EXTRACTED RECORDS: Begin

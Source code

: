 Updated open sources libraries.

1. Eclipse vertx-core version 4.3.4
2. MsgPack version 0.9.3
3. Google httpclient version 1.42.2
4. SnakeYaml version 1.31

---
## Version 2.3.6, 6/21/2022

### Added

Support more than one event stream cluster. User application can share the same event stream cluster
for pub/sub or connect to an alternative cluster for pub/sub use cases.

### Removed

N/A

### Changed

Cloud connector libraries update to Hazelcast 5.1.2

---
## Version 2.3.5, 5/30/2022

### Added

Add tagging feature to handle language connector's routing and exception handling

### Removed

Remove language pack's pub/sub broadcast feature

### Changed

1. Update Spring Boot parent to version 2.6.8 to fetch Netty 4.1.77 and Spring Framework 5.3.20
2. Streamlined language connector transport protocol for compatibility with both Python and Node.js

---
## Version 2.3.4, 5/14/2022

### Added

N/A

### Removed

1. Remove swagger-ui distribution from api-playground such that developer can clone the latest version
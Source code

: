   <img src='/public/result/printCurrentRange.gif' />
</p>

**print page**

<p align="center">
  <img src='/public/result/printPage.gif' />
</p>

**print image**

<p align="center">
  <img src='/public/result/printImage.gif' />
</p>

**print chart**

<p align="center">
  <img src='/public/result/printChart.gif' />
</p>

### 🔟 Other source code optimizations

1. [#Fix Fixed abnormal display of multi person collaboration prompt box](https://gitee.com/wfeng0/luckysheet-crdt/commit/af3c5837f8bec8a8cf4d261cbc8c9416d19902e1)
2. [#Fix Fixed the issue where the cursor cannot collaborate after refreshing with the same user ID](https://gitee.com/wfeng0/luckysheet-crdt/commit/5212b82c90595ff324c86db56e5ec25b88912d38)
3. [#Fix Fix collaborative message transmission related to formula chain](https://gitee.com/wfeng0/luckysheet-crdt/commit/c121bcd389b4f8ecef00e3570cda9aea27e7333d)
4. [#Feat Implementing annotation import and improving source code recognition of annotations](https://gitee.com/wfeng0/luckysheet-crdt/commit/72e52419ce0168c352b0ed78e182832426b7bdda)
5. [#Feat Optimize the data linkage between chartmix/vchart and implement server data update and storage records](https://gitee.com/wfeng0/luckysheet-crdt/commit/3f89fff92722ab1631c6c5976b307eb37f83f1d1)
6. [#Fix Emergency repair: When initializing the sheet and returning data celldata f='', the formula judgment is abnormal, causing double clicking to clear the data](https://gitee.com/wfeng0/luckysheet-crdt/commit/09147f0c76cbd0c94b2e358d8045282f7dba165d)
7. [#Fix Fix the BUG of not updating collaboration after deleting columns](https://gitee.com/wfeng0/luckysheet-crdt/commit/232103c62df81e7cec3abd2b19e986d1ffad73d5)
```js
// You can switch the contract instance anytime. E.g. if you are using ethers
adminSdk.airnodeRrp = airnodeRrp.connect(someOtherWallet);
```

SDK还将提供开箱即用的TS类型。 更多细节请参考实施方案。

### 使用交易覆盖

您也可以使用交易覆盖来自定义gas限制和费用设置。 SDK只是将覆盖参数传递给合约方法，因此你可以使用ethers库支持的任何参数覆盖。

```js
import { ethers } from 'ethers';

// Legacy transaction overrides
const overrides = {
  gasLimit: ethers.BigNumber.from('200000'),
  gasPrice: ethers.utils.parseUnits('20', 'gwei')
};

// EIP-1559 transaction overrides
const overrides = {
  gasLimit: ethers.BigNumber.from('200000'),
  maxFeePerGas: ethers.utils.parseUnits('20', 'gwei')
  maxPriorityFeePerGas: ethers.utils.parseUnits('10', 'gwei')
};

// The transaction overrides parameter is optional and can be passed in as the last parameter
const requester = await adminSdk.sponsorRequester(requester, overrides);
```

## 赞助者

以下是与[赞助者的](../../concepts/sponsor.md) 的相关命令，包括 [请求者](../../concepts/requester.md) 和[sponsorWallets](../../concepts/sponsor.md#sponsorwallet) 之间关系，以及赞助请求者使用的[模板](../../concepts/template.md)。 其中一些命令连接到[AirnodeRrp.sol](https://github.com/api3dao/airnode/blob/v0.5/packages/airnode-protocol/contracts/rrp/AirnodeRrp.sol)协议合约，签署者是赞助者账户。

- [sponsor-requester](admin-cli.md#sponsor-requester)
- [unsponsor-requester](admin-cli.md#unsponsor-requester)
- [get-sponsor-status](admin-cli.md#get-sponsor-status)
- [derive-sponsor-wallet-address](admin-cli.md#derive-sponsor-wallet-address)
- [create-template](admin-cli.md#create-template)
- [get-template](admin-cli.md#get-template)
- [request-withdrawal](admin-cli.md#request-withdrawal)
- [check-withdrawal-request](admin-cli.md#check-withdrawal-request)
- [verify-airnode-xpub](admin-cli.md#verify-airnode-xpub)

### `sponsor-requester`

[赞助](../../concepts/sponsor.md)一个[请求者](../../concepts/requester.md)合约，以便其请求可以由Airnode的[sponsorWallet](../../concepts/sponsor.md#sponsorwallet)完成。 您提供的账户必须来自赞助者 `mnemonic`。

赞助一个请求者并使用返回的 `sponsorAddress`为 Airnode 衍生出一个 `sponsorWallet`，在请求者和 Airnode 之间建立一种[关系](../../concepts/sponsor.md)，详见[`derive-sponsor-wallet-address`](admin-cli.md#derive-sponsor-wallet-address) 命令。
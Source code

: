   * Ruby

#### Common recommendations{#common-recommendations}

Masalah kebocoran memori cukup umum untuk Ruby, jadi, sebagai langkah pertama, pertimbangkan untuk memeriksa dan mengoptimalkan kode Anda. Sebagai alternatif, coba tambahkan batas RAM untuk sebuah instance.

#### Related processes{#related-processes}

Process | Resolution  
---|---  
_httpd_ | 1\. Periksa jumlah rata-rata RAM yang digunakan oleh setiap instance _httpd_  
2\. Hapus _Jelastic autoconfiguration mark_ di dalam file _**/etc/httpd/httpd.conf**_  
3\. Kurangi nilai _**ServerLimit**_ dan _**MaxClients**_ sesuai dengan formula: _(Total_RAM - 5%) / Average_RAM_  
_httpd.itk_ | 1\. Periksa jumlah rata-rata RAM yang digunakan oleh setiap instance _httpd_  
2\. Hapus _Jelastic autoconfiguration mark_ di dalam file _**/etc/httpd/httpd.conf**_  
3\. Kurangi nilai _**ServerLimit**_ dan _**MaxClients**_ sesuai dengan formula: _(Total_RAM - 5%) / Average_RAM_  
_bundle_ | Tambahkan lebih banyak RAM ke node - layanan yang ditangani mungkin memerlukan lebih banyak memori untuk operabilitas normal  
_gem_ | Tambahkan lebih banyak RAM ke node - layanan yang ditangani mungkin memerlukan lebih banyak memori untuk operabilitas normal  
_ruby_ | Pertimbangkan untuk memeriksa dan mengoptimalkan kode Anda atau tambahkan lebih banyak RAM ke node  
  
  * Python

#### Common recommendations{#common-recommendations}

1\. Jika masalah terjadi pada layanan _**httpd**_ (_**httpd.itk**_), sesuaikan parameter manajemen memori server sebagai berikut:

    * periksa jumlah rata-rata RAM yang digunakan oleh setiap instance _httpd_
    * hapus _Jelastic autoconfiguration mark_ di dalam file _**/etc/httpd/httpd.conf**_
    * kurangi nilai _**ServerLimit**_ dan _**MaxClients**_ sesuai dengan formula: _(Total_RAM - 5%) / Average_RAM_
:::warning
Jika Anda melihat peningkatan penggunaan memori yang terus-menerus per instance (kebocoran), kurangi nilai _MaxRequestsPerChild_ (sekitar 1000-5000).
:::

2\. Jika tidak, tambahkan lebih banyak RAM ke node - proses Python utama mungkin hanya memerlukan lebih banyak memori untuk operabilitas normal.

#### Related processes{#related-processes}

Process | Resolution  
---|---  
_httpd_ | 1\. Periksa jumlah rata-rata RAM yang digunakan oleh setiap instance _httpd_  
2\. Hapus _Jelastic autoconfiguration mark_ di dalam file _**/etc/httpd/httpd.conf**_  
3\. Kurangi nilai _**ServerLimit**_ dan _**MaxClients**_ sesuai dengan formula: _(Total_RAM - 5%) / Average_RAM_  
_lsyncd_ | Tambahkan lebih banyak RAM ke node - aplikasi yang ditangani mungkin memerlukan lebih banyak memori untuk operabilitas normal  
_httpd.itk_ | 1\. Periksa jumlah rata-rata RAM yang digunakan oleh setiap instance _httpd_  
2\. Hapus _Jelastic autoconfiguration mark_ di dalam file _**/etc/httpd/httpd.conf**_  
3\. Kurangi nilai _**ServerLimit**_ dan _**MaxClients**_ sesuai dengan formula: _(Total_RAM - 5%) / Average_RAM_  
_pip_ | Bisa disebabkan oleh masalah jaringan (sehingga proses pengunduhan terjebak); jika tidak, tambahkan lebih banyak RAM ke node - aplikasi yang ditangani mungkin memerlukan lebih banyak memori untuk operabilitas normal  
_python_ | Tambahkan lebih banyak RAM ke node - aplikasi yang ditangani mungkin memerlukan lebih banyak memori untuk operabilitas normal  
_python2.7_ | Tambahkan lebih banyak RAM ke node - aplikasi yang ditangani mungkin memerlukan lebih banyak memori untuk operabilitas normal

EXTRACTED RECORDS: End

-- TASK STATEMENT --
Each line in the material with "proses" in it must be reported.

-- RESULT OF THE TASK --
2\. Jika tidak, tambahkan lebih banyak RAM ke node - proses Python utama mungkin hanya memerlukan lebih banyak memori untuk operabilitas normal.
_pip_ | Bisa disebabkan oleh masalah jaringan (sehingga proses pengunduhan terjebak); jika tidak, tambahkan lebih banyak RAM ke node - aplikasi yang ditangani mungkin memerlukan lebih banyak memori untuk operabilitas normal  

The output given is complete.